Collected data

◇ ◇ ◇ ◇ ◇ ◇ ◇

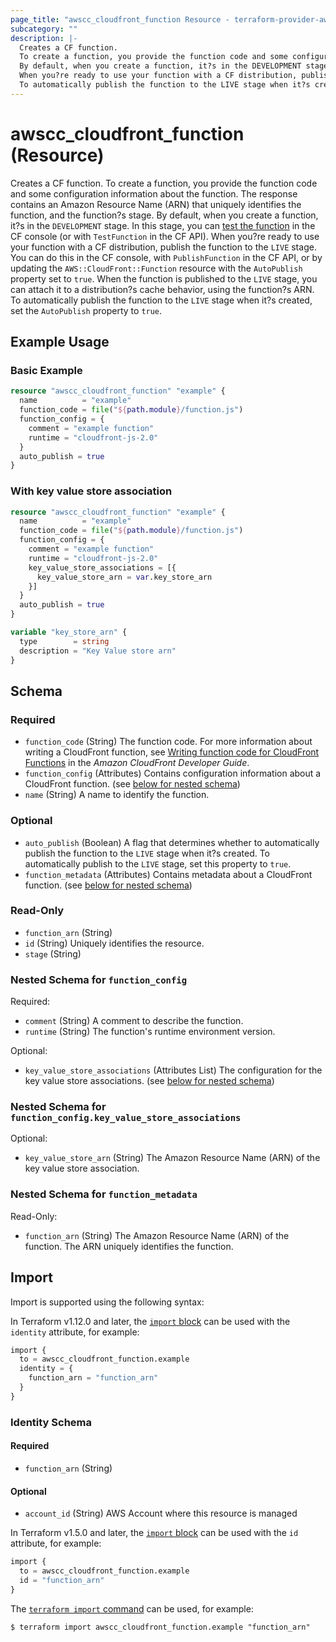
 ```yaml
---
page_title: "awscc_cloudfront_function Resource - terraform-provider-awscc"
subcategory: ""
description: |-
  Creates a CF function.
  To create a function, you provide the function code and some configuration information about the function. The response contains an Amazon Resource Name (ARN) that uniquely identifies the function, and the function?s stage.
  By default, when you create a function, it?s in the DEVELOPMENT stage. In this stage, you can test the function https://docs.aws.amazon.com/AmazonCloudFront/latest/DeveloperGuide/test-function.html in the CF console (or with TestFunction in the CF API).
  When you?re ready to use your function with a CF distribution, publish the function to the LIVE stage. You can do this in the CF console, with PublishFunction in the CF API, or by updating the AWS::CloudFront::Function resource with the AutoPublish property set to true. When the function is published to the LIVE stage, you can attach it to a distribution?s cache behavior, using the function?s ARN.
  To automatically publish the function to the LIVE stage when it?s created, set the AutoPublish property to true.
---
```


# awscc_cloudfront_function (Resource)

Creates a CF function.
 To create a function, you provide the function code and some configuration information about the function. The response contains an Amazon Resource Name (ARN) that uniquely identifies the function, and the function?s stage.
 By default, when you create a function, it?s in the ``DEVELOPMENT`` stage. In this stage, you can [test the function](https://docs.aws.amazon.com/AmazonCloudFront/latest/DeveloperGuide/test-function.html) in the CF console (or with ``TestFunction`` in the CF API).
 When you?re ready to use your function with a CF distribution, publish the function to the ``LIVE`` stage. You can do this in the CF console, with ``PublishFunction`` in the CF API, or by updating the ``AWS::CloudFront::Function`` resource with the ``AutoPublish`` property set to ``true``. When the function is published to the ``LIVE`` stage, you can attach it to a distribution?s cache behavior, using the function?s ARN.
 To automatically publish the function to the ``LIVE`` stage when it?s created, set the ``AutoPublish`` property to ``true``.

## Example Usage

### Basic Example

```terraform
resource "awscc_cloudfront_function" "example" {
  name          = "example"
  function_code = file("${path.module}/function.js")
  function_config = {
    comment = "example function"
    runtime = "cloudfront-js-2.0"
  }
  auto_publish = true
}
```

### With key value store association

```terraform
resource "awscc_cloudfront_function" "example" {
  name          = "example"
  function_code = file("${path.module}/function.js")
  function_config = {
    comment = "example function"
    runtime = "cloudfront-js-2.0"
    key_value_store_associations = [{
      key_value_store_arn = var.key_store_arn
    }]
  }
  auto_publish = true
}

variable "key_store_arn" {
  type        = string
  description = "Key Value store arn"
}
```

<!-- schema generated by tfplugindocs -->
## Schema

### Required

- `function_code` (String) The function code. For more information about writing a CloudFront function, see [Writing function code for CloudFront Functions](https://docs.aws.amazon.com/AmazonCloudFront/latest/DeveloperGuide/writing-function-code.html) in the *Amazon CloudFront Developer Guide*.
- `function_config` (Attributes) Contains configuration information about a CloudFront function. (see [below for nested schema](#nestedatt--function_config))
- `name` (String) A name to identify the function.

### Optional

- `auto_publish` (Boolean) A flag that determines whether to automatically publish the function to the ``LIVE`` stage when it?s created. To automatically publish to the ``LIVE`` stage, set this property to ``true``.
- `function_metadata` (Attributes) Contains metadata about a CloudFront function. (see [below for nested schema](#nestedatt--function_metadata))

### Read-Only

- `function_arn` (String)
- `id` (String) Uniquely identifies the resource.
- `stage` (String)

<a id="nestedatt--function_config"></a>
### Nested Schema for `function_config`

Required:

- `comment` (String) A comment to describe the function.
- `runtime` (String) The function's runtime environment version.

Optional:

- `key_value_store_associations` (Attributes List) The configuration for the key value store associations. (see [below for nested schema](#nestedatt--function_config--key_value_store_associations))

<a id="nestedatt--function_config--key_value_store_associations"></a>
### Nested Schema for `function_config.key_value_store_associations`

Optional:

- `key_value_store_arn` (String) The Amazon Resource Name (ARN) of the key value store association.



<a id="nestedatt--function_metadata"></a>
### Nested Schema for `function_metadata`

Read-Only:

- `function_arn` (String) The Amazon Resource Name (ARN) of the function. The ARN uniquely identifies the function.

## Import

Import is supported using the following syntax:

In Terraform v1.12.0 and later, the [`import` block](https://developer.hashicorp.com/terraform/language/import) can be used with the `identity` attribute, for example:

```terraform
import {
  to = awscc_cloudfront_function.example
  identity = {
    function_arn = "function_arn"
  }
}
```

<!-- schema generated by tfplugindocs -->
### Identity Schema

#### Required

- `function_arn` (String)

#### Optional

- `account_id` (String) AWS Account where this resource is managed

In Terraform v1.5.0 and later, the [`import` block](https://developer.hashicorp.com/terraform/language/import) can be used with the `id` attribute, for example:

```terraform
import {
  to = awscc_cloudfront_function.example
  id = "function_arn"
}
```

The [`terraform import` command](https://developer.hashicorp.com/terraform/cli/commands/import) can be used, for example:

```shell
$ terraform import awscc_cloudfront_function.example "function_arn"
```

◇ ◇ ◇ ◇ ◇ ◇ ◇

## WORK TASK
Which lines of the records hold the string "language"? Copy each one.

## EXERCISE RESULT
In Terraform v1.12.0 and later, the [`import` block](https://developer.hashicorp.com/terraform/language/import) can be used with the `identity` attribute, for example:
In Terraform v1.5.0 and later, the [`import` block](https://developer.hashicorp.com/terraform/language/import) can be used with the `id` attribute, for example:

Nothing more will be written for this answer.